FDA setback leaves APOLLO as the path forward

The FDA issued a Complete Response Letter for the bitopertin NDA, concluding that earlier trials showed the drug lowered the PPIX biomarker but did not demonstrate a clear association between PPIX reductions and the sunlight-exposure outcomes measured in those studies. As detailed in a company press release via GlobeNewswire, Disc said the ongoing Phase 3 APOLLO trial could provide the evidence the FDA wants and that topline APOLLO results are expected in Q4 2026, with an updated FDA decision possible by mid-2027.

Cash, commercial build and local impact

Disc has told investors it ended 2025 with about $791.2 million in cash, cash equivalents and marketable securities and that this position gives the company runway into 2029, according to company materials filed with the SEC. At the same time, management acknowledged higher selling, general and administrative spending to establish a commercialization infrastructure last year, an expense base the company now appears to be trimming with targeted staff reductions.
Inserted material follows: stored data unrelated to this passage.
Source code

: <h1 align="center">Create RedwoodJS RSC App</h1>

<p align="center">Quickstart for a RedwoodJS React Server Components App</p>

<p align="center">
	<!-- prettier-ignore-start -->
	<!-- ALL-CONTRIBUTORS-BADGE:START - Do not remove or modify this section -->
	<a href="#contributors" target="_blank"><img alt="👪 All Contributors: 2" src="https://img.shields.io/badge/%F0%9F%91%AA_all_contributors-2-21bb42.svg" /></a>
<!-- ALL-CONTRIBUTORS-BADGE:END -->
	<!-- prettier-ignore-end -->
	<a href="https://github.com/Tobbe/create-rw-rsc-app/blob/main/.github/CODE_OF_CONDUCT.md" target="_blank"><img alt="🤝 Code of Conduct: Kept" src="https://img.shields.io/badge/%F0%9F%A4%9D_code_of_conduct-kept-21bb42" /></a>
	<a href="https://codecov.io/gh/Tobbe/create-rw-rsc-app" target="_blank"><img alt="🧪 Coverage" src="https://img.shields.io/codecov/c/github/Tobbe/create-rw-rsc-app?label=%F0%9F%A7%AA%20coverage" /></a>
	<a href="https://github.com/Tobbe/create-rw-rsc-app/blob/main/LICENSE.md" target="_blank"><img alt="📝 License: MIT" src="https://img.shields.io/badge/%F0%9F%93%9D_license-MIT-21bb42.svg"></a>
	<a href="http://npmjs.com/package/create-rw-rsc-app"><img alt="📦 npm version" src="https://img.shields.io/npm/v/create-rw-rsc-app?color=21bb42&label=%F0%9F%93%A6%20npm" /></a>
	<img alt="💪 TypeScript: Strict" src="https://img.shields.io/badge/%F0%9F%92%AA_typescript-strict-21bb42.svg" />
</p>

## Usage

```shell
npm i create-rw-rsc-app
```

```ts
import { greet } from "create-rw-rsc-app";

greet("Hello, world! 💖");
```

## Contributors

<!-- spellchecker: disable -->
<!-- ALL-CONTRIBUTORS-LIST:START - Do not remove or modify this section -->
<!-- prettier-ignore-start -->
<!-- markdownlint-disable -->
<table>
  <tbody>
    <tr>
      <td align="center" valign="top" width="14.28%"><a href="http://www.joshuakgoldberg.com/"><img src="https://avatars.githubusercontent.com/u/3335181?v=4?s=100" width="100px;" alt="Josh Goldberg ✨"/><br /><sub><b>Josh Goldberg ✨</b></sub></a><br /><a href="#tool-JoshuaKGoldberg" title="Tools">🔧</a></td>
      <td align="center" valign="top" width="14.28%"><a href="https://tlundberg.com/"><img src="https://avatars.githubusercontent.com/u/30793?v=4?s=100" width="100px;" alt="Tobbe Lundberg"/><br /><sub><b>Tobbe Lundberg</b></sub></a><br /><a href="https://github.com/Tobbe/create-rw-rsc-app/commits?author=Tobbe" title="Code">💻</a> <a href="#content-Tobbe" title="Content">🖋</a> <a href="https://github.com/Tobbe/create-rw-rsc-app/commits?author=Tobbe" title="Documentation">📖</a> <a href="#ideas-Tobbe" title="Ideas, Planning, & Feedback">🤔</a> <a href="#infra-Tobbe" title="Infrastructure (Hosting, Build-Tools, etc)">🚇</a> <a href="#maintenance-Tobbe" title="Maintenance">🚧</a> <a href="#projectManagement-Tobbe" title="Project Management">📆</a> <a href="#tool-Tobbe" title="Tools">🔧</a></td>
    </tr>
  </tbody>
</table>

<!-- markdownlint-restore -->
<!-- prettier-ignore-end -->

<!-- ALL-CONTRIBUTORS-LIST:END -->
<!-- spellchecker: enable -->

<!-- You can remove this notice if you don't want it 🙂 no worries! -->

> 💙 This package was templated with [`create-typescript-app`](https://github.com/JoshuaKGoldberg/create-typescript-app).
For Watertown, that means a pause in the hiring surge that accompanied the company’s pre-launch buildout.

What to watch next

Patients, investors and local employees will be watching the APOLLO topline readout and any follow-up meeting with the FDA for signs the program can be salvaged and commercial plans restarted. CEO John Quisel said in the company release that the CRL “will delay the potential approval of bitopertin, but we have confidence in the ongoing APOLLO trial,” underscoring that management plans to press on with the study. In the near term, the cuts shrink the commercial footprint Disc had assembled while regulators wait for more definitive Phase 3 evidence.